The reason I requested this book was because I thought it would be a quick, light read with romance. Needless to say, it wasn’t what I expected but I still found this to be a very powerful read. It teaches some important messages in a manner that isn’t preachy or pretentious. Reading from Nina’s point of view and seeing how hard it is for her to accept her alcoholism was very sad but also an eye opener to how people with these problems look at the world. This is such a realistic book, talking about problems that actual teenagers do face and throwing light on situations and how to deal with them.
While I loved the message of this story, it wasn’t flawless. It’s a long book and the first hundred or one fifty pages were very repetitive. It was just: Nina drinks. Nina yells. Nina regrets. Nina repeats. The author might’ve been trying to give us an idea of how bad her problem was by narrating instance after instance of her messing up her life but after a while it got boring. Her message came across but the story just wouldn’t move on. The writing isn’t excellent. It’s readable and reading from Nina’s point of view is interesting but I did feel at some points that the story could have been explained better.
Nina as a character is so frustrating to read. She doesn’t seem to understand how her drinking habits are affecting both herself and the people she surrounds herself with but she does a complete 180 by the end of the story. She used to be a bit lost and longing for her ex boyfriend but by the end she’s calmer, more confident and more independent. What bothered me most was that she was a smart girl, but for some reason she just couldn’t quit drinking until really drastic things happened.

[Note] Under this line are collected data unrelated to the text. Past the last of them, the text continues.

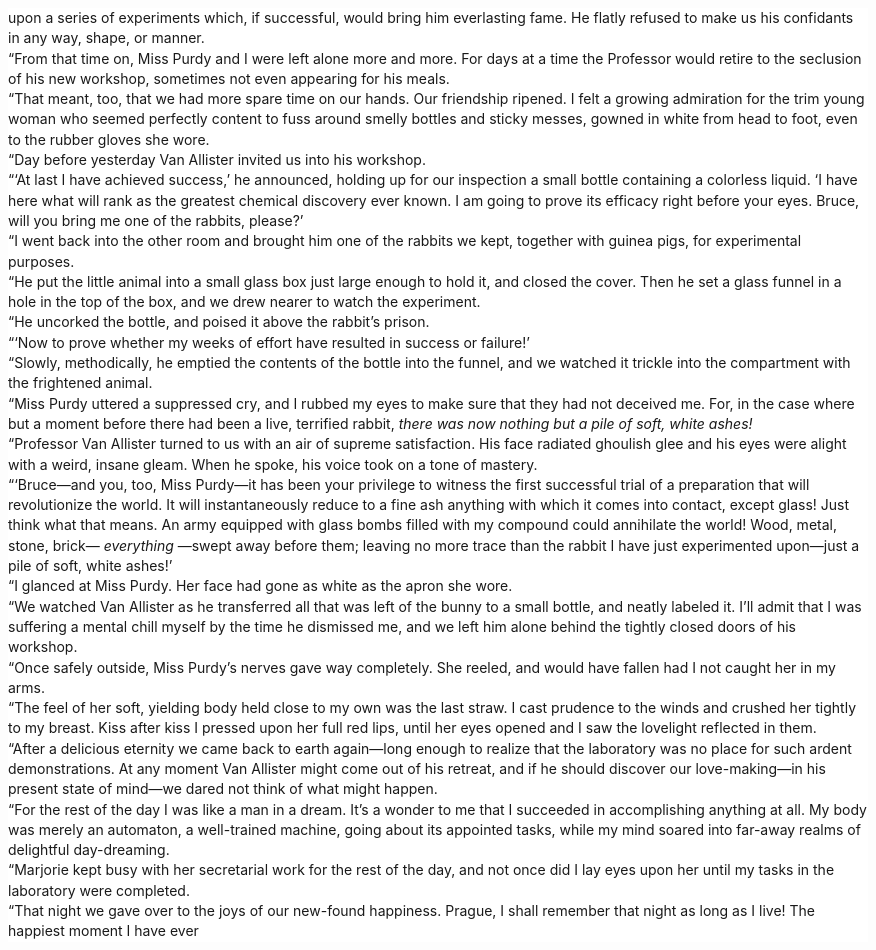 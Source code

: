 upon a series of experiments which, if successful, would bring him everlasting
fame. He flatly refused to make us his confidants in any way, shape, or
manner.  
“From that time on, Miss Purdy and I were left alone more and more. For days
at a time the Professor would retire to the seclusion of his new workshop,
sometimes not even appearing for his meals.  
“That meant, too, that we had more spare time on our hands. Our friendship
ripened. I felt a growing admiration for the trim young woman who seemed
perfectly content to fuss around smelly bottles and sticky messes, gowned in
white from head to foot, even to the rubber gloves she wore.  
“Day before yesterday Van Allister invited us into his workshop.  
“‘At last I have achieved success,’ he announced, holding up for our
inspection a small bottle containing a colorless liquid. ‘I have here what
will rank as the greatest chemical discovery ever known. I am going to prove
its efficacy right before your eyes. Bruce, will you bring me one of the
rabbits, please?’  
“I went back into the other room and brought him one of the rabbits we kept,
together with guinea pigs, for experimental purposes.  
“He put the little animal into a small glass box just large enough to hold it,
and closed the cover. Then he set a glass funnel in a hole in the top of the
box, and we drew nearer to watch the experiment.  
“He uncorked the bottle, and poised it above the rabbit’s prison.  
“‘Now to prove whether my weeks of effort have resulted in success or
failure!’  
“Slowly, methodically, he emptied the contents of the bottle into the funnel,
and we watched it trickle into the compartment with the frightened animal.  
“Miss Purdy uttered a suppressed cry, and I rubbed my eyes to make sure that
they had not deceived me. For, in the case where but a moment before there had
been a live, terrified rabbit, _there was now nothing but a pile of soft,
white ashes!_  
“Professor Van Allister turned to us with an air of supreme satisfaction. His
face radiated ghoulish glee and his eyes were alight with a weird, insane
gleam. When he spoke, his voice took on a tone of mastery.  
“‘Bruce—and you, too, Miss Purdy—it has been your privilege to witness the
first successful trial of a preparation that will revolutionize the world. It
will instantaneously reduce to a fine ash anything with which it comes into
contact, except glass! Just think what that means. An army equipped with glass
bombs filled with my compound could annihilate the world! Wood, metal, stone,
brick— _everything_ —swept away before them; leaving no more trace than the
rabbit I have just experimented upon—just a pile of soft, white ashes!’  
“I glanced at Miss Purdy. Her face had gone as white as the apron she wore.  
“We watched Van Allister as he transferred all that was left of the bunny to a
small bottle, and neatly labeled it. I’ll admit that I was suffering a mental
chill myself by the time he dismissed me, and we left him alone behind the
tightly closed doors of his workshop.  
“Once safely outside, Miss Purdy’s nerves gave way completely. She reeled, and
would have fallen had I not caught her in my arms.  
“The feel of her soft, yielding body held close to my own was the last straw.
I cast prudence to the winds and crushed her tightly to my breast. Kiss after
kiss I pressed upon her full red lips, until her eyes opened and I saw the
lovelight reflected in them.  
“After a delicious eternity we came back to earth again—long enough to realize
that the laboratory was no place for such ardent demonstrations. At any moment
Van Allister might come out of his retreat, and if he should discover our
love-making—in his present state of mind—we dared not think of what might
happen.  
“For the rest of the day I was like a man in a dream. It’s a wonder to me that
I succeeded in accomplishing anything at all. My body was merely an automaton,
a well-trained machine, going about its appointed tasks, while my mind soared
into far-away realms of delightful day-dreaming.  
“Marjorie kept busy with her secretarial work for the rest of the day, and not
once did I lay eyes upon her until my tasks in the laboratory were completed.  
“That night we gave over to the joys of our new-found happiness. Prague, I
shall remember that night as long as I live! The happiest moment I have ever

While Nina was annoying, after she was out of rehab, her friend Zoe was so irritating. Her adamance of upholding that her boyfriend was right and her best friend wrong was terrible and not at all justified. I hated Zoe with a passion.
Every character in this book is so special and unique and has a role of their own. I love Beth and her father and how supportive they are of Nina, I love Alan and how he looked at Nina as her own daughter and I loved Nina’s mother who sacrificed so much for her daughters. Everyone contributed something special to the story. Like I said earlier, this is a long book so naturally there are a lot of characters but by the end they all come up once or the other justifying their presence.
A topic that I wasn’t expecting to be in this book – rape. I’ve never read a book where the main character is raped (apart from Speak) and this was even worse because it was recorded and she was unconscious. I feel like this was a play on the case where the swimmer raped an innocent girl behind the dumpsters. It was so interesting to see Nina’s thought process through it all. Her internal debate on whether or not to go to the police. Before this book, I haven’t really empathised with how horrible victims of rape feel and how uncomfortable it must be to recount the scarring incident. I was genuinely crying at some parts because Nina had been through so such and she didn’t deserve at all how she was treated.
This is a beautiful story, discussing issues like addiction and rape in a very unique manner. I love the message and I think it’s a story everyone should consider reading.